* **Records supplied**:
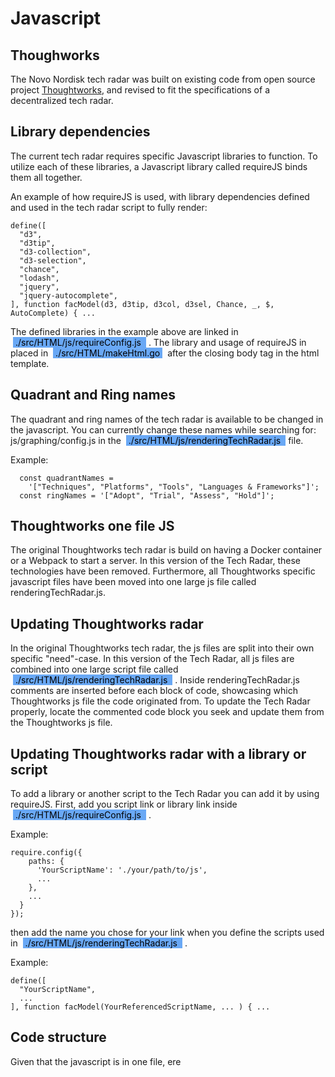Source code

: # Javascript

## Thoughworks 
The Novo Nordisk tech radar was built on existing code from open source project [Thoughtworks](https://github.com/thoughtworks/build-your-own-radar/), and revised to fit the specifications of a decentralized tech radar.

## Library dependencies
The current tech radar requires specific Javascript libraries to function. To utilize each of these libraries, a Javascript library called requireJS binds them all together.

An example of how requireJS is used, with library dependencies defined and used in the tech radar script to fully render:

```
define([
  "d3",
  "d3tip",
  "d3-collection",
  "d3-selection",
  "chance",
  "lodash",
  "jquery",
  "jquery-autocomplete",
], function facModel(d3, d3tip, d3col, d3sel, Chance, _, $, AutoComplete) { ...
```

The defined libraries in the example above are linked in <mark style="background-color: #69a8f5; margin:0 4px; padding: 0 4px"> ./src/HTML/js/requireConfig.js </mark>. The library and usage of requireJS in placed in <mark style="background-color: #69a8f5; margin:0 4px; padding: 0 4px"> ./src/HTML/makeHtml.go</mark> after the closing body tag in the html template.


## Quadrant and Ring names
The quadrant and ring names of the tech radar is available to be changed in the javascript. You can currently change these names while searching for: js/graphing/config.js in the <mark style="background-color: #69a8f5; margin:0 4px; padding: 0 4px"> ./src/HTML/js/renderingTechRadar.js </mark> file.

Example:
```
  const quadrantNames =
    '["Techniques", "Platforms", "Tools", "Languages & Frameworks"]';
  const ringNames = '["Adopt", "Trial", "Assess", "Hold"]';
```

## Thoughtworks one file JS
The original Thoughtworks tech radar is build on having a Docker container or a Webpack to start a server. In this version of the Tech Radar, these technologies have been removed. Furthermore, all Thoughtworks specific javascript files have been moved into one large js file called renderingTechRadar.js.

## Updating Thoughtworks radar
In the original Thoughtworks tech radar, the js files are split into their own specific "need"-case. In this version of the Tech Radar, all js files are combined into one large script file called <mark style="background-color: #69a8f5; margin:0 4px; padding: 0 4px"> ./src/HTML/js/renderingTechRadar.js </mark>. Inside renderingTechRadar.js comments are inserted before each block of code, showcasing which Thoughtworks js file the code originated from. To update the Tech Radar properly, locate the commented code block you seek and update them from the Thoughtworks js file.

## Updating Thoughtworks radar with a library or script

To add a library or another script to the Tech Radar you can add it by using requireJS. First, add you script link or library link inside <mark style="background-color: #69a8f5; margin:0 4px; padding: 0 4px"> ./src/HTML/js/requireConfig.js </mark>.

Example:
```
require.config({
    paths: {
      'YourScriptName': './your/path/to/js',
      ...  
    },
    ...
  }
});
```

then add the name you chose for your link when you define the scripts used in <mark style="background-color: #69a8f5; margin:0 4px; padding: 0 4px"> ./src/HTML/js/renderingTechRadar.js </mark>.

Example:
```
define([
  "YourScriptName",
  ...
], function facModel(YourReferencedScriptName, ... ) { ...
```

## Code structure
Given that the javascript is in one file, ere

* **Problem statement**: Pull out every line of the entries that includes the word "used".

* **Answer to this task**:
An example of how requireJS is used, with library dependencies defined and used in the tech radar script to fully render:
then add the name you chose for your link when you define the scripts used in <mark style="background-color: #69a8f5; margin:0 4px; padding: 0 4px"> ./src/HTML/js/renderingTechRadar.js </mark>.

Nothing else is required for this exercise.